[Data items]
^^^^^^^^

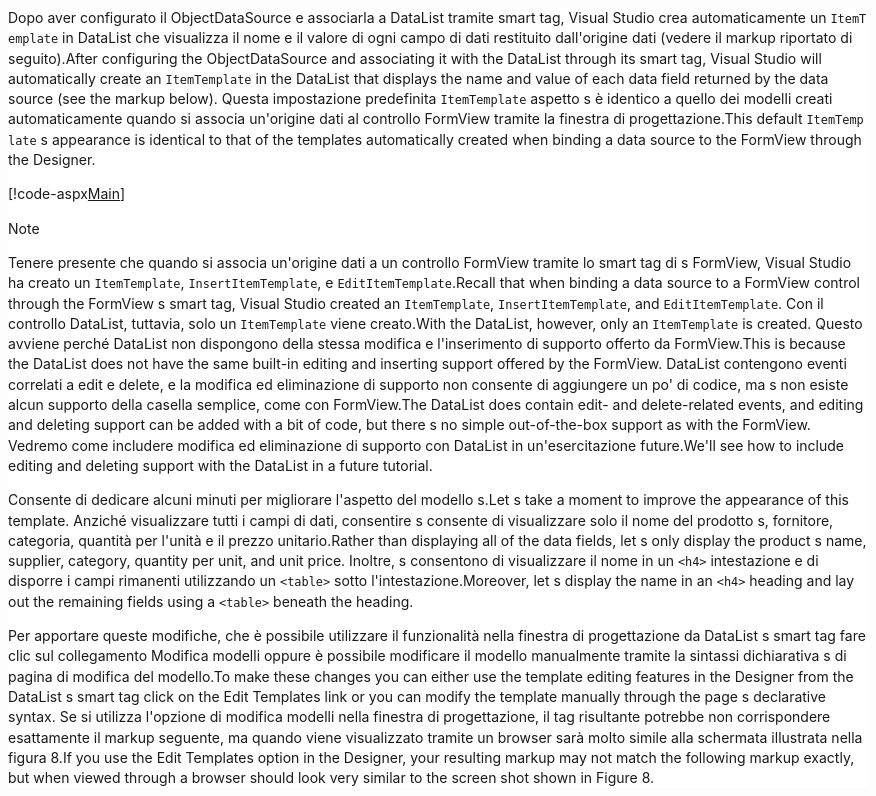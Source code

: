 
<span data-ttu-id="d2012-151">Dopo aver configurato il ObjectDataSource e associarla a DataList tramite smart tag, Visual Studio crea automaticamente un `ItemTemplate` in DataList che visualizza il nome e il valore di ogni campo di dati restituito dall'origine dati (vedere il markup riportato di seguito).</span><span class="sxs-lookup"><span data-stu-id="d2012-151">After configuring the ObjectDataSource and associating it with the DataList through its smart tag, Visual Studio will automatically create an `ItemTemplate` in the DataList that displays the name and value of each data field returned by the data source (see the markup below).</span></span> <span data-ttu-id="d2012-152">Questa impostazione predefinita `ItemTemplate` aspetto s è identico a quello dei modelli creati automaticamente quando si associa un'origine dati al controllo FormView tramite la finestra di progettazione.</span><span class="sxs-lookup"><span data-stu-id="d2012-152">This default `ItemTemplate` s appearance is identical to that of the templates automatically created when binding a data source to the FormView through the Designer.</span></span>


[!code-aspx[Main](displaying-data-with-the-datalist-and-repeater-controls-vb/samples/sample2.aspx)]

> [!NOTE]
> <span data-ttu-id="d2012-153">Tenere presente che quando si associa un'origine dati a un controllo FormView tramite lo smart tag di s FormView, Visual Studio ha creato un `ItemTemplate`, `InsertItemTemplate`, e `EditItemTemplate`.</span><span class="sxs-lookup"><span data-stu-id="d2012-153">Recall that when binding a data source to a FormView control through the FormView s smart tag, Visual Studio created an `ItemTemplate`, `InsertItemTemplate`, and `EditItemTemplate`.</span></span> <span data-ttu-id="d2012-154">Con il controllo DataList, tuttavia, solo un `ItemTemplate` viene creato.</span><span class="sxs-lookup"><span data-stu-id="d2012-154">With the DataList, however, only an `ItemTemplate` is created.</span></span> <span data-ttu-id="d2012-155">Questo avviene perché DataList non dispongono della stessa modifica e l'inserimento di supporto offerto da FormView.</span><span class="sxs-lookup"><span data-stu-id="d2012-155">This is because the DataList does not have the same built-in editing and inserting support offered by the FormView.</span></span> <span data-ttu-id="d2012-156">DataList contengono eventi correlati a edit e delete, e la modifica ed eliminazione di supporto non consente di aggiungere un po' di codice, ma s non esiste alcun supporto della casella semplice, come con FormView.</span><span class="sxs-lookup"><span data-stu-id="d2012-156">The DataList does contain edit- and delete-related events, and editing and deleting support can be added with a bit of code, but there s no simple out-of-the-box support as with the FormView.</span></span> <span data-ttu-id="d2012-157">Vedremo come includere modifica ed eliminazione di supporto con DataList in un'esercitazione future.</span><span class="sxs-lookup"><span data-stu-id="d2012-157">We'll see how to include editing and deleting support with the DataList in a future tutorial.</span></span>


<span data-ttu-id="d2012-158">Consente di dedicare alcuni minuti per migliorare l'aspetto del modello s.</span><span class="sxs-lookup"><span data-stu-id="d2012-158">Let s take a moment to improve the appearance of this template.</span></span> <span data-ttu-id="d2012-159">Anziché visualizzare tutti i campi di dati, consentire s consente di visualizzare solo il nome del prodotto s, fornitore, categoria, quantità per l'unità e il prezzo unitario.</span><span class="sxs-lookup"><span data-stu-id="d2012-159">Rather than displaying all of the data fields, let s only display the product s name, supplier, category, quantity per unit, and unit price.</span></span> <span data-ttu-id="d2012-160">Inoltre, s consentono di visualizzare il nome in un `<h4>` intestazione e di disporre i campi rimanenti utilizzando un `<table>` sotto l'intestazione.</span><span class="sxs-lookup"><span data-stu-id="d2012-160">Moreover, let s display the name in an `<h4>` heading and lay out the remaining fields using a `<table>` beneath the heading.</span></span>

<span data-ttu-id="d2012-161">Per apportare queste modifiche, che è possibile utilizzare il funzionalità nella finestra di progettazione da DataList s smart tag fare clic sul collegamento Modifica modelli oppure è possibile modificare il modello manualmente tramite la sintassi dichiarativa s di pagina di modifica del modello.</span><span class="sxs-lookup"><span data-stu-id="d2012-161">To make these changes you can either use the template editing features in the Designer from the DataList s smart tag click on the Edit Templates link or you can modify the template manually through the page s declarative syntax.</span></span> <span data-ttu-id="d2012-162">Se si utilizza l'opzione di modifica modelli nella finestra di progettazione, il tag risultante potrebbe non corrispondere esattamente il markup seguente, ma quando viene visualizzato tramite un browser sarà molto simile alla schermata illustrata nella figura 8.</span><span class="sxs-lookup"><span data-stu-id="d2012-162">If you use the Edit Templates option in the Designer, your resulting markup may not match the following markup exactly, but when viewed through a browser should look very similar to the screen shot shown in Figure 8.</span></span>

^^^^^^^^

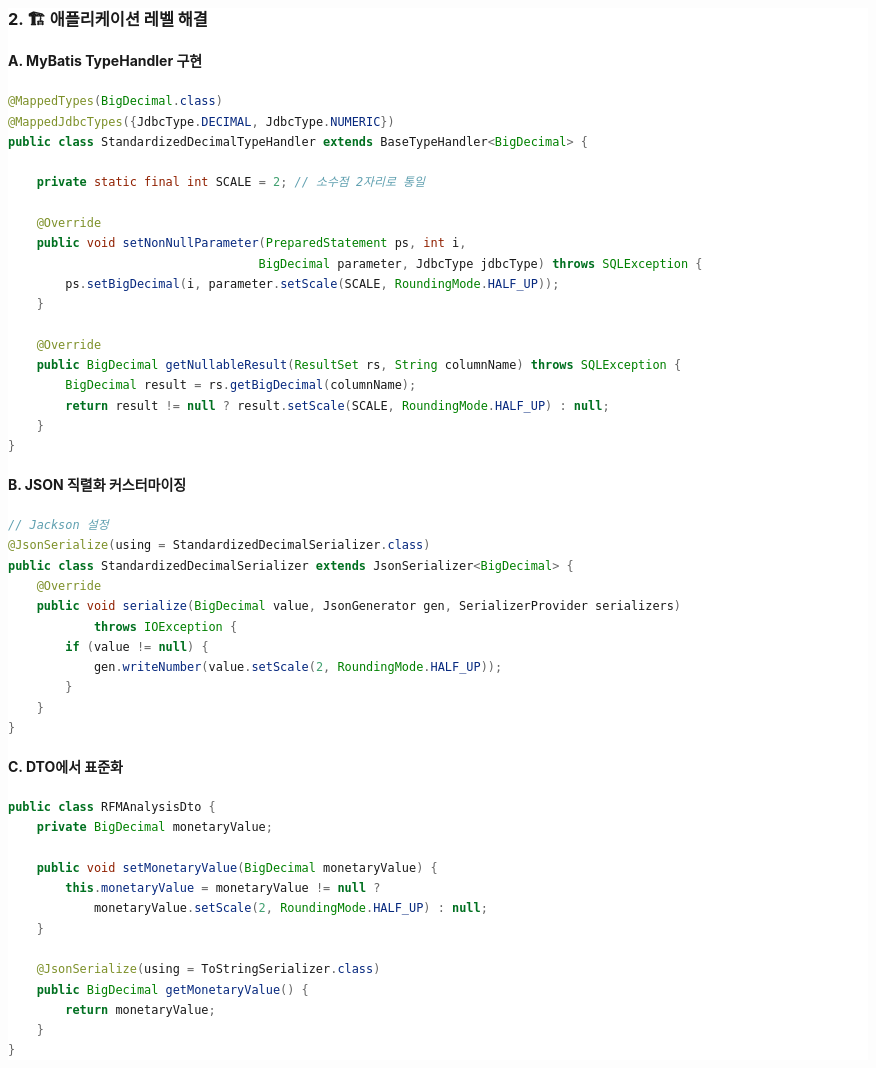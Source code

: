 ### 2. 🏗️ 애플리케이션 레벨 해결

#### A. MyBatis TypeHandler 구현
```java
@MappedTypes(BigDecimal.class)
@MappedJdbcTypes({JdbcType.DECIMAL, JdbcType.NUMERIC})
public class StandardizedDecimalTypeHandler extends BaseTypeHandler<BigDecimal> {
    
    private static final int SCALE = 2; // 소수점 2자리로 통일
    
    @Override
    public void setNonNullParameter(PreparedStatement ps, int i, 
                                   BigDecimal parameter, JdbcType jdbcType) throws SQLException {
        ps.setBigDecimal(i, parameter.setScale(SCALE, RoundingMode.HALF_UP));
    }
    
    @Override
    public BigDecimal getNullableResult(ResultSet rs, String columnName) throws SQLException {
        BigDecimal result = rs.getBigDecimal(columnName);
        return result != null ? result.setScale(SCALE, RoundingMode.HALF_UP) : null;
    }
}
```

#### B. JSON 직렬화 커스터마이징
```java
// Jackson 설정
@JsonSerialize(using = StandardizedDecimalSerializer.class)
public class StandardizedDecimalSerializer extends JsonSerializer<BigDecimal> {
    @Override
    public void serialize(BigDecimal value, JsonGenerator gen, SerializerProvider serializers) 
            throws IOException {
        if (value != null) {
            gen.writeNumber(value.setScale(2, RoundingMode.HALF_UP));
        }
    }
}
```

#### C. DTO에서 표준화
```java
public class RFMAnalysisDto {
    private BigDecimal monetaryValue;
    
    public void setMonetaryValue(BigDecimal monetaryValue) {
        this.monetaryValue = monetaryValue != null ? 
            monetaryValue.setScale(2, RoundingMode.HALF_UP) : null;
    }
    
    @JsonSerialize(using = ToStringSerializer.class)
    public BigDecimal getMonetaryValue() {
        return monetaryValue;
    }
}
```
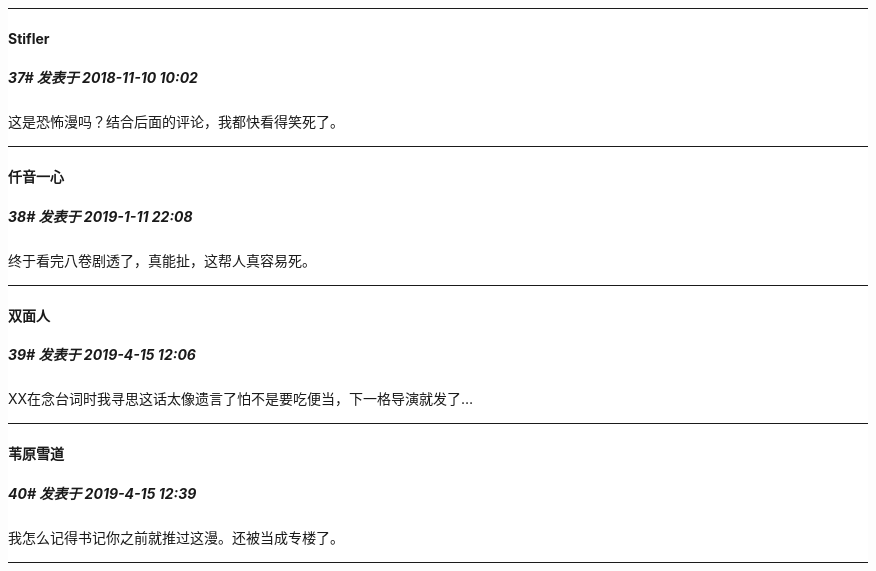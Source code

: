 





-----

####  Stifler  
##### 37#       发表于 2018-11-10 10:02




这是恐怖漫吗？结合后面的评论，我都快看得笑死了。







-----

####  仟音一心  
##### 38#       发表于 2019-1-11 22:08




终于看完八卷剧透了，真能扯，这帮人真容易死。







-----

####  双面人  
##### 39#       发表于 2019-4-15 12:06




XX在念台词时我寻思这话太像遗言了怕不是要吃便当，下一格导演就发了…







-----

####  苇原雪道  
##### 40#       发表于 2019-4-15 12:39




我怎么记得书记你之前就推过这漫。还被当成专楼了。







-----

^^^^^^^^

### Required work
Would you filter the records and copy out each line containing "setScale"?

### Solution for this exercise
        ps.setBigDecimal(i, parameter.setScale(SCALE, RoundingMode.HALF_UP));
        return result != null ? result.setScale(SCALE, RoundingMode.HALF_UP) : null;
            gen.writeNumber(value.setScale(2, RoundingMode.HALF_UP));
            monetaryValue.setScale(2, RoundingMode.HALF_UP) : null;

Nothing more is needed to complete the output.